A nadie debe sorprender el fuerte rechazo a la reducción de los controles establecidos sobre el ejercicio de la función pública, en particular, la presidencia de la República. La larga experiencia del abuso y la corrupción fortalece la idea de la supervisión como elemento fundamental del buen manejo de la cosa pública. Es un principio de larga vida y, en términos más generales, está presente en la concepción misma del sistema democrático, basado en la división de poderes y un complejo sistema de pesos y contrapesos.
El 48,8 % de los encuestados por el Centro de Investigación y Estudios Políticos (CIEP) de la Universidad de Costa Rica (UCR) se manifestó contrario a la reducción de los controles establecidos sobre las decisiones presidenciales. Con base en ese desacuerdo está la bien justificada presunción de un mal uso del poder ejecutivo sin freno, tarde o temprano inevitable.
Sorprende, en cambio, el apoyo del 38,3 % de los encuestados a la reducción de controles y la existencia de un 12,7 % sin opinión definida sobre un tema de importancia capital. La voluntad de asumir el riesgo del ejercicio descontrolado del poder y sus ineludibles abusos evidencia la profunda penetración de los discursos contrarios a la institucionalidad democrática.
La afectación no es obra de un impulso reciente. Se ha venido cultivando desde hace décadas a consecuencia de inevitables tensiones entre quienes ejercen la supervisión y los supervisados. Estos últimos siempre encuentran en el control un estorbo para sus planes y, en el peor de los casos, una excusa para no ejecutarlos.
La Contraloría General de la República es el órgano de control por excelencia en el Estado costarricense y, justamente por eso, ha sido el principal blanco de ataques de gobiernos de diversos signos a lo largo de los años. La insistencia en una supuesta “ingobernabilidad” del país para justificar, en muchas ocasiones, la ineptitud del Ejecutivo y el estancamiento del Legislativo crea la impresión de un país entrabado por los controles.
Las historias de licitaciones fracasadas y contrataciones imposibles han sido la tónica, pero pocas veces se profundiza en los errores de origen de los proyectos frustrados. El examen de los traspiés apunta a la necesidad de fortalecer las capacidades de las instituciones encargadas de diseñar contratos y licitaciones, en lugar de debilitar la supervisión.

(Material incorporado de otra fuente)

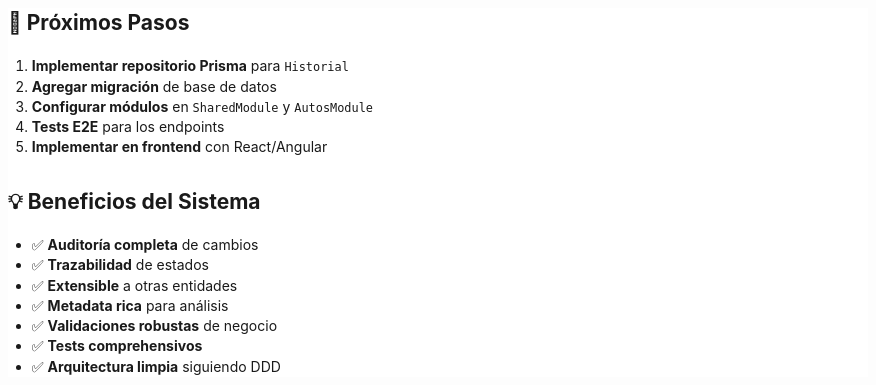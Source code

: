 ## 🚧 Próximos Pasos

1. **Implementar repositorio Prisma** para `Historial`
2. **Agregar migración** de base de datos
3. **Configurar módulos** en `SharedModule` y `AutosModule`
4. **Tests E2E** para los endpoints
5. **Implementar en frontend** con React/Angular

## 💡 Beneficios del Sistema

- ✅ **Auditoría completa** de cambios
- ✅ **Trazabilidad** de estados
- ✅ **Extensible** a otras entidades
- ✅ **Metadata rica** para análisis
- ✅ **Validaciones robustas** de negocio
- ✅ **Tests comprehensivos**
- ✅ **Arquitectura limpia** siguiendo DDD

El sistema de vigilancia de la gestión pública, como cualquier otra área de la institucionalidad, es objeto de mejora, pero la eliminación de los controles no es un paso adelante, como se le hace obvio al 48,8 % de los encuestados por el CIEP y no al porcentaje restante.
Quienes en el pasado pretextaron los controles para justificar la falta de ejecución de obras pueden contemplar ahora el resultado más trascendental de sus empeños: para un significativo porcentaje de la población la idea de frenos y contrapesos se ha erosionado al punto de la ruptura con ese principio básico del sistema democrático.
Pero los controles sobre la actividad del gobierno no le han impedido a Costa Rica alcanzar notables avances. Al mismo tiempo, la supervisión insuficiente, sea por lagunas legales o mal desempeño de los encargados, es responsable de costosas decisiones, cuando no carísimos actos de corrupción. Los mecanismos de control son apenas un aspecto de la institucionalidad sometida a desgaste, pero no hay mejor ejemplo. La necesaria recuperación del terreno perdido pasa por una reflexión sobre los discursos y mitos construidos a lo largo de los años.